● **ASSIGNMENT**
Somewhere below is a line with "1. Finn låta på spotify eller i DMA" and, later, a line with "Nå i betaperioden"; repeat those two lines and all the lines between them, exactly as they are.

──────────────────────────────

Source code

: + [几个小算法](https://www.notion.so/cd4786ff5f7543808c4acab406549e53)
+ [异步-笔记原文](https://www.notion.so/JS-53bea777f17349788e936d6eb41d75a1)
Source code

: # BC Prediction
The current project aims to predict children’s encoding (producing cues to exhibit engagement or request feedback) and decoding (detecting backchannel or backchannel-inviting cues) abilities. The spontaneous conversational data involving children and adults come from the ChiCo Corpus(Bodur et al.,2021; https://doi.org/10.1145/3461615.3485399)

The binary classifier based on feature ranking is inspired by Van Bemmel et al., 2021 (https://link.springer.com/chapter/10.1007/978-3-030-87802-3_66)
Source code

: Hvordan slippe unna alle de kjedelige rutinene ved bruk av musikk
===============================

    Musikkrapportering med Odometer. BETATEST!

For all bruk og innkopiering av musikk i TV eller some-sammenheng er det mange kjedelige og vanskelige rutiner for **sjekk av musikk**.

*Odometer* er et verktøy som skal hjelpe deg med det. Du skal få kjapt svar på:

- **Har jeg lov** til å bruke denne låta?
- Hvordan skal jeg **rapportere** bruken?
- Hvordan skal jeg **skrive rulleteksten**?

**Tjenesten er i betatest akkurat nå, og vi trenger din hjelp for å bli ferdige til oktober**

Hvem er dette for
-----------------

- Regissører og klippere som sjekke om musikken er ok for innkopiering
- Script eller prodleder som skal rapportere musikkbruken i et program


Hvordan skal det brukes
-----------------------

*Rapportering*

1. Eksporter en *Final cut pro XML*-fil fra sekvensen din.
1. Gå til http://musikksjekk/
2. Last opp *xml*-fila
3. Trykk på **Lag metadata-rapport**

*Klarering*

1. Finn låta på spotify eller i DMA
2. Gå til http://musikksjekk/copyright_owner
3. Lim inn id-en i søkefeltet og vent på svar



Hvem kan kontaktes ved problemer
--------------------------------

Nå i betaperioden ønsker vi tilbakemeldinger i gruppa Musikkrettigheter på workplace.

──────────────────────────────

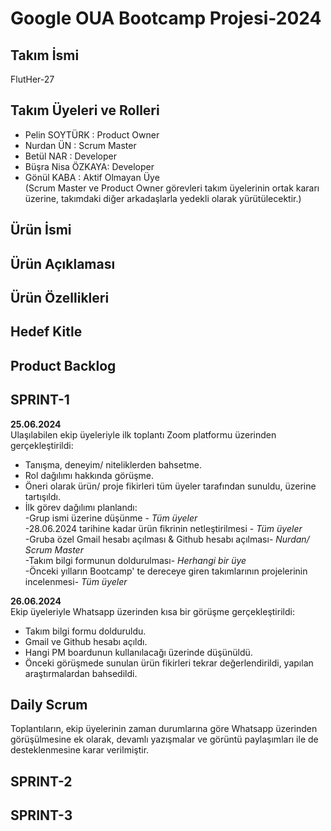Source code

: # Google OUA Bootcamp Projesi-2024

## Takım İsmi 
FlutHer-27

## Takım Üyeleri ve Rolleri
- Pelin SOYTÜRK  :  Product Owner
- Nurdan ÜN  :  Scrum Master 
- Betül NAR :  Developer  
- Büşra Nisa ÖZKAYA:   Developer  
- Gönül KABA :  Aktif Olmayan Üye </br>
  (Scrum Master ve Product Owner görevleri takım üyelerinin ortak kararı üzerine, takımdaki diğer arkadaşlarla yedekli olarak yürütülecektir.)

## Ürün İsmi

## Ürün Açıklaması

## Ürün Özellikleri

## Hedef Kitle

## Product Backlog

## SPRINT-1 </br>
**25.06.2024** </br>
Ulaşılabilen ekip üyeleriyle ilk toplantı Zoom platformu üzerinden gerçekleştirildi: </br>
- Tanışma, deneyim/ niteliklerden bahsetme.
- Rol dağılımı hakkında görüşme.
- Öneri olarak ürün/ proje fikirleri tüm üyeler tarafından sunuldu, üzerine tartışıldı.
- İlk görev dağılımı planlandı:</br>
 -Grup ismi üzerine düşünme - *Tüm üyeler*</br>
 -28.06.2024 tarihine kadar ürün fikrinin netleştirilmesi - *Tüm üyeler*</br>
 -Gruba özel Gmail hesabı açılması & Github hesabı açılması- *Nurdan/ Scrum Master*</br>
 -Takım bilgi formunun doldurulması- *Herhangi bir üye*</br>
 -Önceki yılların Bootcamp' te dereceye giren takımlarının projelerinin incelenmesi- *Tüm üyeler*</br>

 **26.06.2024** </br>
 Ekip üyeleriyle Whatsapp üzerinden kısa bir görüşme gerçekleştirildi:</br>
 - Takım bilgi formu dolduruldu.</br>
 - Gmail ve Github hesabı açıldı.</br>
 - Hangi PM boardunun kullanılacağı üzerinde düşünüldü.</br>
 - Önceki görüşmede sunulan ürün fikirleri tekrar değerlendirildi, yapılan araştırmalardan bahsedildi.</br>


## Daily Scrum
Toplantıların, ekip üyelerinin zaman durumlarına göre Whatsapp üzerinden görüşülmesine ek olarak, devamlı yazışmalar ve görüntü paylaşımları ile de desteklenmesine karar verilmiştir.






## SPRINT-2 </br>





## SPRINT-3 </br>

──────────────────────────────

● **WRITTEN RESPONSE**
1. Finn låta på spotify eller i DMA
2. Gå til http://musikksjekk/copyright_owner
3. Lim inn id-en i søkefeltet og vent på svar



Hvem kan kontaktes ved problemer
--------------------------------

Nå i betaperioden ønsker vi tilbakemeldinger i gruppa Musikkrettigheter på workplace.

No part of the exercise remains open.